We turn to fiction to make sense of the ongoing upheaval because authors’ imaginations, freed from the constraints of current reality, can point to landmarks ahead that are otherwise hidden from mundane minds. Fiction serves as a telescope into tomorrow, suggesting the possibilities that will be software plans and manufacturing specs after a few more decades. Fifty years can sound like a long time, but remember how quickly the techno-dystopia crept up on us.

Seminal cyberpunk works like Neuromancer and Blade Runner posited a world of antiheroes struggling against large opaque forces — the power on both sides coming from the manipulability of information in a networked world. And the domain of information was not limited to keyboards and screens: consider Rachael’s identity in Blade Runner, and the Tessier-Ashpool clan’s manipulation of physical space in Neuromancer.

Where do we go from here? Post-cyberpunk is a disappointing genre; it’s not cynical enough. Biopunk / genepunk excites me much more. To be honest, I don’t see recent extensions of the “high tech, low life” theme as refutations of cyberpunk, or even separate genres — rather they are continuations and sub-genres. Maybe I am, ironically, clinging to the past…

Exclusion from the Mapped Physicality Database

some kind of space shuttle? not sure

“Put me back on the GOD. DAMN. MAP.” Alden was yelling into his laptop speaker. He was so angry that he brought his face close to the computer, voice distorted by the overloaded audio processors.

“My apologies, sir,” the tinny customer service chatterbot responded. “At this time we cannot reinstate your business on the Mapped Physicality Database.”

Alden made a noise of pure frustration, a growling sort of scream, and then banged his mouse to click on the hangup button.

Stacy sat in the corner of his office, feeling awkward. They had been removed five days ago, and she wasn’t sure how long Alden would keep her on. She wasn’t sure how long Alden could afford to keep her on. It wasn’t like Stacy was privy to the details of cash flow.

Alden stood up and started pacing, hands in the pockets of his grey suit pants. He muttered expletives to himself. Stacy didn’t move, still watching him from the corner.

Alden stopped abruptly and turned to look at her. “Is this a glitch?”

That was when Stacy felt the alarm in her stomach. She had never heard Alden sound plaintive.

He was tough. He didn’t whine. He didn’t ask her questions. Not until now.

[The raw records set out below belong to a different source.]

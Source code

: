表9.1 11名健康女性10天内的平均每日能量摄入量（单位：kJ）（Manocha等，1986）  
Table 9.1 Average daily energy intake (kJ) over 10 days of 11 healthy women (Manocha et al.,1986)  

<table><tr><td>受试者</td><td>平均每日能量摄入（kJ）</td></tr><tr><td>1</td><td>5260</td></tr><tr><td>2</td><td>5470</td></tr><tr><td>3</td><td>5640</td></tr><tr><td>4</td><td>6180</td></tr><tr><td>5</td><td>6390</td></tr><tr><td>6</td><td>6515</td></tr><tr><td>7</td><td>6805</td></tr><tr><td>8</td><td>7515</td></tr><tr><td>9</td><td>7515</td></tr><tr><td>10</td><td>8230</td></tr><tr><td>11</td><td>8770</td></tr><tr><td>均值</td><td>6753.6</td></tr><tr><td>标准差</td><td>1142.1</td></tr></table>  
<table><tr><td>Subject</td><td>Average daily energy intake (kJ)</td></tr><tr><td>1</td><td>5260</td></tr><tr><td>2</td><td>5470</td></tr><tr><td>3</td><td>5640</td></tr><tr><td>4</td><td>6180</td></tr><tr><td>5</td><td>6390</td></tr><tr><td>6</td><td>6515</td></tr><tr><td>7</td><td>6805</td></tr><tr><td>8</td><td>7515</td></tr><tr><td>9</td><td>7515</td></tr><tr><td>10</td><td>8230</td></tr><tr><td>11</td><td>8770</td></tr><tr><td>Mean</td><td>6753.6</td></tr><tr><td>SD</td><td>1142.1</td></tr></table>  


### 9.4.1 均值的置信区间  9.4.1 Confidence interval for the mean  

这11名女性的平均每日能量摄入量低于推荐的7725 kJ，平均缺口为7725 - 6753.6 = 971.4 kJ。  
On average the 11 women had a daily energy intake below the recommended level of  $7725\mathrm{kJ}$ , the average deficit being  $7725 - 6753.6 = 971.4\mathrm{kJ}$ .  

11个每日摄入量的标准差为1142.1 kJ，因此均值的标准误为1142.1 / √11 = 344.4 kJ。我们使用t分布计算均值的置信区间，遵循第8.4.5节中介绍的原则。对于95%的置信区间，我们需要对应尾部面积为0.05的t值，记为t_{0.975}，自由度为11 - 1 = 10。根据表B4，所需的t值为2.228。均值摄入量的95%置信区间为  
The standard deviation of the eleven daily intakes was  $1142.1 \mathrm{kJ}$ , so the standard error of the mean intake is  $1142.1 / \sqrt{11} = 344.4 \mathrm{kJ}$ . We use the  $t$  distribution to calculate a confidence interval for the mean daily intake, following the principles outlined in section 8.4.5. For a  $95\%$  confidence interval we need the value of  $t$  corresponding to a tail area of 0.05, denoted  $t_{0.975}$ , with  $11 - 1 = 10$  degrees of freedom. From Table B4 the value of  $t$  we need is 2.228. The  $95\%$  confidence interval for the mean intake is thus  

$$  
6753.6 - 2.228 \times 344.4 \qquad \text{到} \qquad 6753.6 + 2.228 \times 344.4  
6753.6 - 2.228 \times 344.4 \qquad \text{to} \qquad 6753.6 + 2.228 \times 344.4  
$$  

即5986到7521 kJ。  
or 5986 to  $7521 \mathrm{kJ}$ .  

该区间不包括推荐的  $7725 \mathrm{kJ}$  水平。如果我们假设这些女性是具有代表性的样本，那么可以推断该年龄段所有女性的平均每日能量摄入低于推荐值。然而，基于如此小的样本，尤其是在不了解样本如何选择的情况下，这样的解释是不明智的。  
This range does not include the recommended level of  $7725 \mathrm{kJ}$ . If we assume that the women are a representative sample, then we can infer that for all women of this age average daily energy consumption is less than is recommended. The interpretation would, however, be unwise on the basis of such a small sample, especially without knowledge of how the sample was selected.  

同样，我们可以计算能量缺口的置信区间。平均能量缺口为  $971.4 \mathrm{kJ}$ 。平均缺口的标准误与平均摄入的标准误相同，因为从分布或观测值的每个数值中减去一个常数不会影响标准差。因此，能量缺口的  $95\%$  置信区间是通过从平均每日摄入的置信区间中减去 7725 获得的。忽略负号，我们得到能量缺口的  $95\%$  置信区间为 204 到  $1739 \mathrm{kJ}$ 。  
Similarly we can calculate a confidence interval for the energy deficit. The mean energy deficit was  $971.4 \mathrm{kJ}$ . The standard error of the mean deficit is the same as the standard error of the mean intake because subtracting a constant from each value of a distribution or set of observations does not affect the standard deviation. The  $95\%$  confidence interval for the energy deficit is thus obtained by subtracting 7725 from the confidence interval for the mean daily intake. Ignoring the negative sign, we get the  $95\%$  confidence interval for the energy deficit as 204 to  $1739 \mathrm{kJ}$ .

Five days ago, the store was suddenly dead. No one came in to buy new rigs or fancy up their old ones. This was very unusual; Stacy was used to furiously taking notes on her netpad while customers dictated what they wanted. The regular clientele was all bored upscale folks, since no one else would bother to come in person. Alden said they liked the attention.

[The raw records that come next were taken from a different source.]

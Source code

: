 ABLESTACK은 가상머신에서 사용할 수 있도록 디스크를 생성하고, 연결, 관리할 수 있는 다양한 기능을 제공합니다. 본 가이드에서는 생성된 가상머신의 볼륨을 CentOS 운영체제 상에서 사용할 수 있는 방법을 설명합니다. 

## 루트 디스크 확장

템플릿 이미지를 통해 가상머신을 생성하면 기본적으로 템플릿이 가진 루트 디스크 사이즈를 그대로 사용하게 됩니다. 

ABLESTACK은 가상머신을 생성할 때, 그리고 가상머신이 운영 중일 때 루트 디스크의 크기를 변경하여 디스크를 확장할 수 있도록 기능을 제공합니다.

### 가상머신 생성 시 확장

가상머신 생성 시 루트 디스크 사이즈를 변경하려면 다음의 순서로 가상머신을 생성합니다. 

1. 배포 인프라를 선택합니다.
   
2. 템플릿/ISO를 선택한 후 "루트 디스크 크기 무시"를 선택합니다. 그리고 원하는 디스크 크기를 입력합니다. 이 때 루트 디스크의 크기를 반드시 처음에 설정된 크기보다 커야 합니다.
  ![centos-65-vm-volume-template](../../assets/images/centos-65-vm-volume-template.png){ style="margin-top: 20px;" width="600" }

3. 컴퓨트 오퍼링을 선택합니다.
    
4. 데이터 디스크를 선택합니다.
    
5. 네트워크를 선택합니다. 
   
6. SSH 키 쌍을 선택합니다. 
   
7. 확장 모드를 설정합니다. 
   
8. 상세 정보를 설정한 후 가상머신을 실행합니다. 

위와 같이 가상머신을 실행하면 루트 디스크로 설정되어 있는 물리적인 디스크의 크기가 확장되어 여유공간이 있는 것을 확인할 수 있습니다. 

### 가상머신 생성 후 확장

But five days ago there was no one. Alden said it was a fluke.

Four days ago, there was still no one. Alden laughed it off to Stacy, but he went into the back room and didn’t emerge until after closing. Stacy left without seeing him again.

Three days ago, Stacy opened up the shop and Alden arrived an hour later. By noon he told her, “I’m looking into this.” No customers had come in.

At two o’clock he strode back into the showroom, where Stacy was sitting, and shouted, “We’re gone! It’s like we fucking disappeared!”

She looked at him quizzically. “We disappeared? But, aren’t we… here?”

“Yes, Stacy, we’re here. I KNOW WE’RE HERE. Jesus. We’re just not on the maps. Not any of the maps. Not the suggestion APIs or the service maps or the retail maps. Not any maps.”

Stacy hesitated to ask why. If he knew, wouldn’t he lead with that?

Two days ago, Alden told Stacy the name of what they were missing from. “It’s called the Mapped Physicality Database. I didn’t know about this goddam thing. Did you?”

It took Stacy a moment to realize that it wasn’t a rhetorical question. “No,” she responded. “I don’t… I don’t think so. The name doesn’t sound familiar…”

Alden blew a frustrated breath through his nose. “I’m gonna talk to them. You don’t have to come in tomorrow.”

Stacy didn’t ask if she would get paid anyway.

Today was a day and a half later.

Stacy had not been able to enjoy the time she had off. When she looked up the Mapped Physicality Database, results were disturbingly thin. But she kept her faith in Alden. He seemed to force obstacles out of his way through sheer rage.

But now he seemed desperate. The grey suit, so impressive one week ago, was suddenly crumpled. His eyes were fearful.

“Why did this happen?” Alden spread his hands like he was reaching for something. “Tell me what we did. Stacy. Tell me what the hell is happening.”

Stacy tendered her resignation. Alden didn’t say anything else. He turned and went into the back without acknowledging her.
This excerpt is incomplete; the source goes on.